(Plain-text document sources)
---

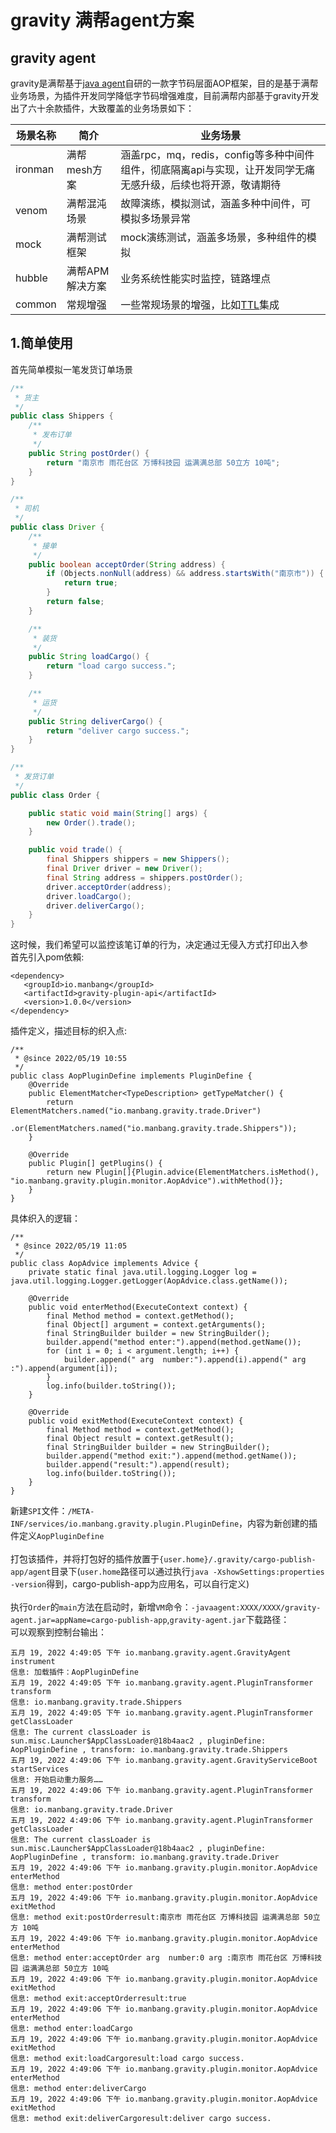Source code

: # gravity 满帮agent方案

## gravity agent
gravity是满帮基于[java agent](https://docs.oracle.com/javase/8/docs/api/java/lang/instrument/package-summary.html#package.description)自研的一款字节码层面AOP框架，目的是基于满帮业务场景，为插件开发同学降低字节码增强难度，目前满帮内部基于gravity开发出了六十余款插件，大致覆盖的业务场景如下：

|场景名称|简介|业务场景|
|  ----  | ----  |----  |
| ironman | 满帮mesh方案 |涵盖rpc，mq，redis，config等多种中间件组件，彻底隔离api与实现，让开发同学无痛无感升级，后续也将开源，敬请期待 |
| venom   | 满帮混沌场景 |故障演练，模拟测试，涵盖多种中间件，可模拟多场景异常 |
| mock    | 满帮测试框架 |mock演练测试，涵盖多场景，多种组件的模拟 |
| hubble  | 满帮APM解决方案 |业务系统性能实时监控，链路埋点 |
| common  | 常规增强 |一些常规场景的增强，比如[TTL](https://github.com/alibaba/transmittable-thread-local)集成 |

## 1.简单使用
首先简单模拟一笔发货订单场景
```java
/**
 * 货主
 */
public class Shippers {
    /**
     * 发布订单
     */
    public String postOrder() {
        return "南京市 雨花台区 万博科技园 运满满总部 50立方 10吨";
    }
}

/**
 * 司机
 */
public class Driver {
    /**
     * 接单
     */
    public boolean acceptOrder(String address) {
        if (Objects.nonNull(address) && address.startsWith("南京市")) {
            return true;
        }
        return false;
    }

    /**
     * 装货
     */
    public String loadCargo() {
        return "load cargo success.";
    }

    /**
     * 运货
     */
    public String deliverCargo() {
        return "deliver cargo success.";
    }
}

/**
 * 发货订单
 */
public class Order {

    public static void main(String[] args) {
        new Order().trade();
    }

    public void trade() {
        final Shippers shippers = new Shippers();
        final Driver driver = new Driver();
        final String address = shippers.postOrder();
        driver.acceptOrder(address);
        driver.loadCargo();
        driver.deliverCargo();
    }
}
```

这时候，我们希望可以监控该笔订单的行为，决定通过无侵入方式打印出入参<br>
首先引入pom依賴:
```
<dependency>
   <groupId>io.manbang</groupId>
   <artifactId>gravity-plugin-api</artifactId>
   <version>1.0.0</version>
</dependency>
```
插件定义，描述目标的织入点:
```
/**
 * @since 2022/05/19 10:55
 */
public class AopPluginDefine implements PluginDefine {
    @Override
    public ElementMatcher<TypeDescription> getTypeMatcher() {
        return ElementMatchers.named("io.manbang.gravity.trade.Driver")
                .or(ElementMatchers.named("io.manbang.gravity.trade.Shippers"));
    }

    @Override
    public Plugin[] getPlugins() {
        return new Plugin[]{Plugin.advice(ElementMatchers.isMethod(), "io.manbang.gravity.plugin.monitor.AopAdvice").withMethod()};
    }
}
```
具体织入的逻辑：
```
/**
 * @since 2022/05/19 11:05
 */
public class AopAdvice implements Advice {
    private static final java.util.logging.Logger log = java.util.logging.Logger.getLogger(AopAdvice.class.getName());

    @Override
    public void enterMethod(ExecuteContext context) {
        final Method method = context.getMethod();
        final Object[] argument = context.getArguments();
        final StringBuilder builder = new StringBuilder();
        builder.append("method enter:").append(method.getName());
        for (int i = 0; i < argument.length; i++) {
            builder.append(" arg  number:").append(i).append(" arg :").append(argument[i]);
        }
        log.info(builder.toString());
    }

    @Override
    public void exitMethod(ExecuteContext context) {
        final Method method = context.getMethod();
        final Object result = context.getResult();
        final StringBuilder builder = new StringBuilder();
        builder.append("method exit:").append(method.getName());
        builder.append("result:").append(result);
        log.info(builder.toString());
    }
}
```
新建`SPI`文件：`/META-INF/services/io.manbang.gravity.plugin.PluginDefine`，内容为新创建的插件定义`AopPluginDefine` <br><br>
打包该插件，并将打包好的插件放置于`{user.home}/.gravity/cargo-publish-app/agent`目录下(`user.home`路径可以通过执行`java -XshowSettings:properties -version`得到，cargo-publish-app为应用名，可以自行定义)<br><br>
执行`Order`的`main`方法在启动时，新增`VM`命令：`-javaagent:XXXX/XXXX/gravity-agent.jar=appName=cargo-publish-app`,`gravity-agent.jar`下载路径：<br>
可以观察到控制台输出：
```
五月 19, 2022 4:49:05 下午 io.manbang.gravity.agent.GravityAgent instrument
信息: 加载插件：AopPluginDefine
五月 19, 2022 4:49:05 下午 io.manbang.gravity.agent.PluginTransformer transform
信息: io.manbang.gravity.trade.Shippers
五月 19, 2022 4:49:05 下午 io.manbang.gravity.agent.PluginTransformer getClassLoader
信息: The current classLoader is sun.misc.Launcher$AppClassLoader@18b4aac2 , pluginDefine: AopPluginDefine , transform: io.manbang.gravity.trade.Shippers
五月 19, 2022 4:49:06 下午 io.manbang.gravity.agent.GravityServiceBoot startServices
信息: 开始启动重力服务……
五月 19, 2022 4:49:06 下午 io.manbang.gravity.agent.PluginTransformer transform
信息: io.manbang.gravity.trade.Driver
五月 19, 2022 4:49:06 下午 io.manbang.gravity.agent.PluginTransformer getClassLoader
信息: The current classLoader is sun.misc.Launcher$AppClassLoader@18b4aac2 , pluginDefine: AopPluginDefine , transform: io.manbang.gravity.trade.Driver
五月 19, 2022 4:49:06 下午 io.manbang.gravity.plugin.monitor.AopAdvice enterMethod
信息: method enter:postOrder
五月 19, 2022 4:49:06 下午 io.manbang.gravity.plugin.monitor.AopAdvice exitMethod
信息: method exit:postOrderresult:南京市 雨花台区 万博科技园 运满满总部 50立方 10吨
五月 19, 2022 4:49:06 下午 io.manbang.gravity.plugin.monitor.AopAdvice enterMethod
信息: method enter:acceptOrder arg  number:0 arg :南京市 雨花台区 万博科技园 运满满总部 50立方 10吨
五月 19, 2022 4:49:06 下午 io.manbang.gravity.plugin.monitor.AopAdvice exitMethod
信息: method exit:acceptOrderresult:true
五月 19, 2022 4:49:06 下午 io.manbang.gravity.plugin.monitor.AopAdvice enterMethod
信息: method enter:loadCargo
五月 19, 2022 4:49:06 下午 io.manbang.gravity.plugin.monitor.AopAdvice exitMethod
信息: method exit:loadCargoresult:load cargo success.
五月 19, 2022 4:49:06 下午 io.manbang.gravity.plugin.monitor.AopAdvice enterMethod
信息: method enter:deliverCargo
五月 19, 2022 4:49:06 下午 io.manbang.gravity.plugin.monitor.AopAdvice exitMethod
信息: method exit:deliverCargoresult:deliver cargo success.
```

---

* _What is needed_: Produce a verbatim copy of every entry, excluding pictures.

* _Solution to this problem_:
Source code

: # gravity 满帮agent方案

## gravity agent
gravity是满帮基于[java agent](https://docs.oracle.com/javase/8/docs/api/java/lang/instrument/package-summary.html#package.description)自研的一款字节码层面AOP框架，目的是基于满帮业务场景，为插件开发同学降低字节码增强难度，目前满帮内部基于gravity开发出了六十余款插件，大致覆盖的业务场景如下：

|场景名称|简介|业务场景|
|  ----  | ----  |----  |
| ironman | 满帮mesh方案 |涵盖rpc，mq，redis，config等多种中间件组件，彻底隔离api与实现，让开发同学无痛无感升级，后续也将开源，敬请期待 |
| venom   | 满帮混沌场景 |故障演练，模拟测试，涵盖多种中间件，可模拟多场景异常 |
| mock    | 满帮测试框架 |mock演练测试，涵盖多场景，多种组件的模拟 |
| hubble  | 满帮APM解决方案 |业务系统性能实时监控，链路埋点 |
| common  | 常规增强 |一些常规场景的增强，比如[TTL](https://github.com/alibaba/transmittable-thread-local)集成 |

## 1.简单使用
首先简单模拟一笔发货订单场景
```java
/**
 * 货主
 */
public class Shippers {
    /**
     * 发布订单
     */
    public String postOrder() {
        return "南京市 雨花台区 万博科技园 运满满总部 50立方 10吨";
    }
}

/**
 * 司机
 */
public class Driver {
    /**
     * 接单
     */
    public boolean acceptOrder(String address) {
        if (Objects.nonNull(address) && address.startsWith("南京市")) {
            return true;
        }
        return false;
    }

    /**
     * 装货
     */
    public String loadCargo() {
        return "load cargo success.";
    }

    /**
     * 运货
     */
    public String deliverCargo() {
        return "deliver cargo success.";
    }
}

/**
 * 发货订单
 */
public class Order {

    public static void main(String[] args) {
        new Order().trade();
    }

    public void trade() {
        final Shippers shippers = new Shippers();
        final Driver driver = new Driver();
        final String address = shippers.postOrder();
        driver.acceptOrder(address);
        driver.loadCargo();
        driver.deliverCargo();
    }
}
```

这时候，我们希望可以监控该笔订单的行为，决定通过无侵入方式打印出入参<br>
首先引入pom依賴:
```
<dependency>
   <groupId>io.manbang</groupId>
   <artifactId>gravity-plugin-api</artifactId>
   <version>1.0.0</version>
</dependency>
```
插件定义，描述目标的织入点:
```
/**
 * @since 2022/05/19 10:55
 */
public class AopPluginDefine implements PluginDefine {
    @Override
    public ElementMatcher<TypeDescription> getTypeMatcher() {
        return ElementMatchers.named("io.manbang.gravity.trade.Driver")
                .or(ElementMatchers.named("io.manbang.gravity.trade.Shippers"));
    }

    @Override
    public Plugin[] getPlugins() {
        return new Plugin[]{Plugin.advice(ElementMatchers.isMethod(), "io.manbang.gravity.plugin.monitor.AopAdvice").withMethod()};
    }
}
```
具体织入的逻辑：
```
/**
 * @since 2022/05/19 11:05
 */
public class AopAdvice implements Advice {
    private static final java.util.logging.Logger log = java.util.logging.Logger.getLogger(AopAdvice.class.getName());

    @Override
    public void enterMethod(ExecuteContext context) {
        final Method method = context.getMethod();
        final Object[] argument = context.getArguments();
        final StringBuilder builder = new StringBuilder();
        builder.append("method enter:").append(method.getName());
        for (int i = 0; i < argument.length; i++) {
            builder.append(" arg  number:").append(i).append(" arg :").append(argument[i]);
        }
        log.info(builder.toString());
    }

    @Override
    public void exitMethod(ExecuteContext context) {
        final Method method = context.getMethod();
        final Object result = context.getResult();
        final StringBuilder builder = new StringBuilder();
        builder.append("method exit:").append(method.getName());
        builder.append("result:").append(result);
        log.info(builder.toString());
    }
}
```
新建`SPI`文件：`/META-INF/services/io.manbang.gravity.plugin.PluginDefine`，内容为新创建的插件定义`AopPluginDefine` <br><br>
打包该插件，并将打包好的插件放置于`{user.home}/.gravity/cargo-publish-app/agent`目录下(`user.home`路径可以通过执行`java -XshowSettings:properties -version`得到，cargo-publish-app为应用名，可以自行定义)<br><br>
执行`Order`的`main`方法在启动时，新增`VM`命令：`-javaagent:XXXX/XXXX/gravity-agent.jar=appName=cargo-publish-app`,`gravity-agent.jar`下载路径：<br>
可以观察到控制台输出：
```
五月 19, 2022 4:49:05 下午 io.manbang.gravity.agent.GravityAgent instrument
信息: 加载插件：AopPluginDefine
五月 19, 2022 4:49:05 下午 io.manbang.gravity.agent.PluginTransformer transform
信息: io.manbang.gravity.trade.Shippers
五月 19, 2022 4:49:05 下午 io.manbang.gravity.agent.PluginTransformer getClassLoader
信息: The current classLoader is sun.misc.Launcher$AppClassLoader@18b4aac2 , pluginDefine: AopPluginDefine , transform: io.manbang.gravity.trade.Shippers
五月 19, 2022 4:49:06 下午 io.manbang.gravity.agent.GravityServiceBoot startServices
信息: 开始启动重力服务……
五月 19, 2022 4:49:06 下午 io.manbang.gravity.agent.PluginTransformer transform
信息: io.manbang.gravity.trade.Driver
五月 19, 2022 4:49:06 下午 io.manbang.gravity.agent.PluginTransformer getClassLoader
信息: The current classLoader is sun.misc.Launcher$AppClassLoader@18b4aac2 , pluginDefine: AopPluginDefine , transform: io.manbang.gravity.trade.Driver
五月 19, 2022 4:49:06 下午 io.manbang.gravity.plugin.monitor.AopAdvice enterMethod
信息: method enter:postOrder
五月 19, 2022 4:49:06 下午 io.manbang.gravity.plugin.monitor.AopAdvice exitMethod
信息: method exit:postOrderresult:南京市 雨花台区 万博科技园 运满满总部 50立方 10吨
五月 19, 2022 4:49:06 下午 io.manbang.gravity.plugin.monitor.AopAdvice enterMethod
信息: method enter:acceptOrder arg  number:0 arg :南京市 雨花台区 万博科技园 运满满总部 50立方 10吨
五月 19, 2022 4:49:06 下午 io.manbang.gravity.plugin.monitor.AopAdvice exitMethod
信息: method exit:acceptOrderresult:true
五月 19, 2022 4:49:06 下午 io.manbang.gravity.plugin.monitor.AopAdvice enterMethod
信息: method enter:loadCargo
五月 19, 2022 4:49:06 下午 io.manbang.gravity.plugin.monitor.AopAdvice exitMethod
信息: method exit:loadCargoresult:load cargo success.
五月 19, 2022 4:49:06 下午 io.manbang.gravity.plugin.monitor.AopAdvice enterMethod
信息: method enter:deliverCargo
五月 19, 2022 4:49:06 下午 io.manbang.gravity.plugin.monitor.AopAdvice exitMethod
信息: method exit:deliverCargoresult:deliver cargo success.
```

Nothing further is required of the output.